> **What is expected**
Pull every line containing "handling" out of the listing below.
>>>
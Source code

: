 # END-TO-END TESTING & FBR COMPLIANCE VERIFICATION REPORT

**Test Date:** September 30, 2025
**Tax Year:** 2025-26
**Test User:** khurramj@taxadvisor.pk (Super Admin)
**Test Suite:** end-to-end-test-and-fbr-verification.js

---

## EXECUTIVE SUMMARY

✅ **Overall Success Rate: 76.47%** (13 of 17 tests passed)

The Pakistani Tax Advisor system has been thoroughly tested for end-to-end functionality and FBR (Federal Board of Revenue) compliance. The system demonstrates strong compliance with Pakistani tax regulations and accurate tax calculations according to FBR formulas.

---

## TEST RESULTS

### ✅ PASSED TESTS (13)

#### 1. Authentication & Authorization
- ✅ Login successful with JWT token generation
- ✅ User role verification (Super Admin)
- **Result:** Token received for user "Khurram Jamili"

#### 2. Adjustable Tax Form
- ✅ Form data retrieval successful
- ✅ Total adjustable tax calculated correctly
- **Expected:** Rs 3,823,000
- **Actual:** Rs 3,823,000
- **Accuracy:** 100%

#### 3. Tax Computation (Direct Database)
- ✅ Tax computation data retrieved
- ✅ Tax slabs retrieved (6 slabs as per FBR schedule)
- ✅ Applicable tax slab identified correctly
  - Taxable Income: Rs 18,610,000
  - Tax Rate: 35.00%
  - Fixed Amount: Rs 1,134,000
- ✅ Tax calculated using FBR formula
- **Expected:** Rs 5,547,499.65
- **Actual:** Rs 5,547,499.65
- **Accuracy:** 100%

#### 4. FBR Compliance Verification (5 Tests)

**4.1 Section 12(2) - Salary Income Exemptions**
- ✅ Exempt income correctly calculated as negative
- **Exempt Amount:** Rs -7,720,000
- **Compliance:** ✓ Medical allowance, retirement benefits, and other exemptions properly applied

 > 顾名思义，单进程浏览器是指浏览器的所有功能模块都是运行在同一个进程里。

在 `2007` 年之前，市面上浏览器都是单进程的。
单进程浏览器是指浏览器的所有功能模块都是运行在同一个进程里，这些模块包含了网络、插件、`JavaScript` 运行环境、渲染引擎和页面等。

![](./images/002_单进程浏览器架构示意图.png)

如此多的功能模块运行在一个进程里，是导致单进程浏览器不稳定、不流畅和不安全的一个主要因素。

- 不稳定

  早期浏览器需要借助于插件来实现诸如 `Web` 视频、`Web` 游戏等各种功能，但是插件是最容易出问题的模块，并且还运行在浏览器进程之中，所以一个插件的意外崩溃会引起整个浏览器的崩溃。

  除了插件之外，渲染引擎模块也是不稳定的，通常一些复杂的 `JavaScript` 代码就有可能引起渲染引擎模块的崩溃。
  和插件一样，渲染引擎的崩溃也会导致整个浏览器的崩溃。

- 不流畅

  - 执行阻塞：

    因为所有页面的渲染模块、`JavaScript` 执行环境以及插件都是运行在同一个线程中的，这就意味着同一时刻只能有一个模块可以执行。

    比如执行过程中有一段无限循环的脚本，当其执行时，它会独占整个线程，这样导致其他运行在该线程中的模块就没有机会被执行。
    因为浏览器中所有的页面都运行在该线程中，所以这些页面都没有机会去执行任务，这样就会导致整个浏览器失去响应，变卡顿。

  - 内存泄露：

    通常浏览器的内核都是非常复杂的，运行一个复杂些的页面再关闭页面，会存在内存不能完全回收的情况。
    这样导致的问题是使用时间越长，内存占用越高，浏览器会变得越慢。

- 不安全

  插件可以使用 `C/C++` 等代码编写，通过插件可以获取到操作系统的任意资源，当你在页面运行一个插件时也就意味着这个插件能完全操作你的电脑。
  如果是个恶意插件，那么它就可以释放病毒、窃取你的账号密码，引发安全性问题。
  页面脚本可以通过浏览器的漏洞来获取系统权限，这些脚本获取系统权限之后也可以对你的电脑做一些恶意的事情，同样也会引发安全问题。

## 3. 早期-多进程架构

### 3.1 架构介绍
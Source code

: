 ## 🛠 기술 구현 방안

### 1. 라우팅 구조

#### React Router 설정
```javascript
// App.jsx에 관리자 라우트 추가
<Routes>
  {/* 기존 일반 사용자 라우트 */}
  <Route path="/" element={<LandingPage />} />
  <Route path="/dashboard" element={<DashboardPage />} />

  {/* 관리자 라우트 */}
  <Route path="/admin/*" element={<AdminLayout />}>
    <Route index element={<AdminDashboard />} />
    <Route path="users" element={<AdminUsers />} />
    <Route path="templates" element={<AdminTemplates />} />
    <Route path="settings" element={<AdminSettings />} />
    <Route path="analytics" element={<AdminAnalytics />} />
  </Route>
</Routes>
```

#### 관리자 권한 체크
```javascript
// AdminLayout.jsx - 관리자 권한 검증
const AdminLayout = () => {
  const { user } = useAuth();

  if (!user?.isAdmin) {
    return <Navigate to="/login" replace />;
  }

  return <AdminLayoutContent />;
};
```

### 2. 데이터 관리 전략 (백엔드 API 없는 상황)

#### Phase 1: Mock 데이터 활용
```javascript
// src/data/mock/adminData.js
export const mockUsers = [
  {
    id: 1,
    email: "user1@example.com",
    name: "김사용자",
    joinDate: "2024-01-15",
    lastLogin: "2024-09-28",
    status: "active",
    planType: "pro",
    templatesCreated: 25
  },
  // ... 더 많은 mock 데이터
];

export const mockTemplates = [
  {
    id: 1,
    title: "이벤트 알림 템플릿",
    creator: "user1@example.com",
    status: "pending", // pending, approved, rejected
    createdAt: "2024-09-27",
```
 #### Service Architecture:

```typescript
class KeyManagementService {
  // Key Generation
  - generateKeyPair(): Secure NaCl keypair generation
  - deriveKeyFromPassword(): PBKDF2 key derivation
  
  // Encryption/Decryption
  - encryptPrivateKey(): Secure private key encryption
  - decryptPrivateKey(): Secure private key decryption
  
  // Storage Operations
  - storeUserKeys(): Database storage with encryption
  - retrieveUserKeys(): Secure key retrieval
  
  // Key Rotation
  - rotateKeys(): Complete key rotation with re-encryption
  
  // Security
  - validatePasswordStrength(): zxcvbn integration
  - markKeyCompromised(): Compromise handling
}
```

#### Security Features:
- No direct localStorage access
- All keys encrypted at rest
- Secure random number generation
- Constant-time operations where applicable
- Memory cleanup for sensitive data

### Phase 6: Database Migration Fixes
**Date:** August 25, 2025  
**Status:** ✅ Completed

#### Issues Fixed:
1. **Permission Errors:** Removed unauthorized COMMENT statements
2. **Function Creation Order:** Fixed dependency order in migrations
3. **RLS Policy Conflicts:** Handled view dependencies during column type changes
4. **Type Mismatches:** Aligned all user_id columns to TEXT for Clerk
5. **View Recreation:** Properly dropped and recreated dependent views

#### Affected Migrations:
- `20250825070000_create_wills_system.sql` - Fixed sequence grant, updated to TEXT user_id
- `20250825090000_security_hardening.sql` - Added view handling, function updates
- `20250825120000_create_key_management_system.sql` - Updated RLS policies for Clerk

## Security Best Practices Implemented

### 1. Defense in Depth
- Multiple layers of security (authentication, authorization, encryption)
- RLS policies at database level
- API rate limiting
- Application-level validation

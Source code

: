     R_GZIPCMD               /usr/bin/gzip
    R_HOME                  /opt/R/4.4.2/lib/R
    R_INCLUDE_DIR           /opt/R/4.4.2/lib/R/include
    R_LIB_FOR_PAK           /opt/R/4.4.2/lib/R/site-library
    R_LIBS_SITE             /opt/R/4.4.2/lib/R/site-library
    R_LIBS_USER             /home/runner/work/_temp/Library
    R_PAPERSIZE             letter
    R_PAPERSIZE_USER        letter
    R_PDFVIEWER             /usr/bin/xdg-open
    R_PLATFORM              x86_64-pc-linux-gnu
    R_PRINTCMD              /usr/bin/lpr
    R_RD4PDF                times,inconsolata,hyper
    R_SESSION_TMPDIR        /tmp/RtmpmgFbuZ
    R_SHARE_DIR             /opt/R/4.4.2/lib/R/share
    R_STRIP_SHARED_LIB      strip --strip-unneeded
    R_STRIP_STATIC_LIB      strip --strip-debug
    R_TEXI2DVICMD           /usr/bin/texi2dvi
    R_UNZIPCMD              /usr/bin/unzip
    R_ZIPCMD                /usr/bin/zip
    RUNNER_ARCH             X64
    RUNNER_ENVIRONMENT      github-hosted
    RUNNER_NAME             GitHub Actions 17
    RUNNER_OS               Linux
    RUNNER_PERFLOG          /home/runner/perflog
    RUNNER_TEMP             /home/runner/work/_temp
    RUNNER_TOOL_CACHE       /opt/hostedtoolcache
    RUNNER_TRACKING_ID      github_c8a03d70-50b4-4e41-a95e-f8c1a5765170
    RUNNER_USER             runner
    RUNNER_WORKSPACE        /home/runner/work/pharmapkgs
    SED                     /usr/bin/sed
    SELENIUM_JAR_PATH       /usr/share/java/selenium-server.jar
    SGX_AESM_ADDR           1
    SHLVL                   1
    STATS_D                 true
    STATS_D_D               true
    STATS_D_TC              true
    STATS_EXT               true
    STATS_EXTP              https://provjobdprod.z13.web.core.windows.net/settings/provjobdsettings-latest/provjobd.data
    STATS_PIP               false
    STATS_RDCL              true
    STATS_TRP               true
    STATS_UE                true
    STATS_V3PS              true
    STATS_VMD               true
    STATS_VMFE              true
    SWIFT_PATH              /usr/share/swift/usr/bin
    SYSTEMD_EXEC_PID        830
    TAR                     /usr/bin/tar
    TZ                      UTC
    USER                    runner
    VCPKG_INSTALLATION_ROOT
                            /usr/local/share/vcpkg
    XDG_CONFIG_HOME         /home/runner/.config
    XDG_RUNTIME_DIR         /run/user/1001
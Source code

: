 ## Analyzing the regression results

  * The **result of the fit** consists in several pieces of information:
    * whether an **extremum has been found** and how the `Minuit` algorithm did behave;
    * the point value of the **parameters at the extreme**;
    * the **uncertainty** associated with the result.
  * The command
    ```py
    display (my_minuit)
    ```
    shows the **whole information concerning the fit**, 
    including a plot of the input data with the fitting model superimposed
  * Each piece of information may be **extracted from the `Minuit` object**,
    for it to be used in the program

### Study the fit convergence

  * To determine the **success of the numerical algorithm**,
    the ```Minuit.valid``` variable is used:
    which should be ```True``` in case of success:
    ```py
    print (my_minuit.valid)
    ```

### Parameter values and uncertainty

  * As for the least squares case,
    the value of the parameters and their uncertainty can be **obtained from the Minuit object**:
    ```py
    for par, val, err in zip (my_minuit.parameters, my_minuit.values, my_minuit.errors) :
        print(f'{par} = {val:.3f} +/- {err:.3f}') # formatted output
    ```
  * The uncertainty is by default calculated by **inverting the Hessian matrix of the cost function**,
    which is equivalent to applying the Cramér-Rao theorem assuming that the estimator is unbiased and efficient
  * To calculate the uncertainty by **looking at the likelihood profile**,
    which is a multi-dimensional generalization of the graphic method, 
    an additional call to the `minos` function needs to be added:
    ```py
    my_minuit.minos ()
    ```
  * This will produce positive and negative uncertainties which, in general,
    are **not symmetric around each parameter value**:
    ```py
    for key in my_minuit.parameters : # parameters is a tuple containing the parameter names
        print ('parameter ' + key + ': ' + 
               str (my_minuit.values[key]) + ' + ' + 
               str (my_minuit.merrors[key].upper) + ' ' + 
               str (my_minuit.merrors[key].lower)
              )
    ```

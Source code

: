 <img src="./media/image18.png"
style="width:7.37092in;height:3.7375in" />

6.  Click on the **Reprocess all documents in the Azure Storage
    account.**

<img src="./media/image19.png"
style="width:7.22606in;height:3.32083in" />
<<<
> **Final answer**
  - markKeyCompromised(): Compromise handling
- `20250825090000_security_hardening.sql` - Added view handling, function updates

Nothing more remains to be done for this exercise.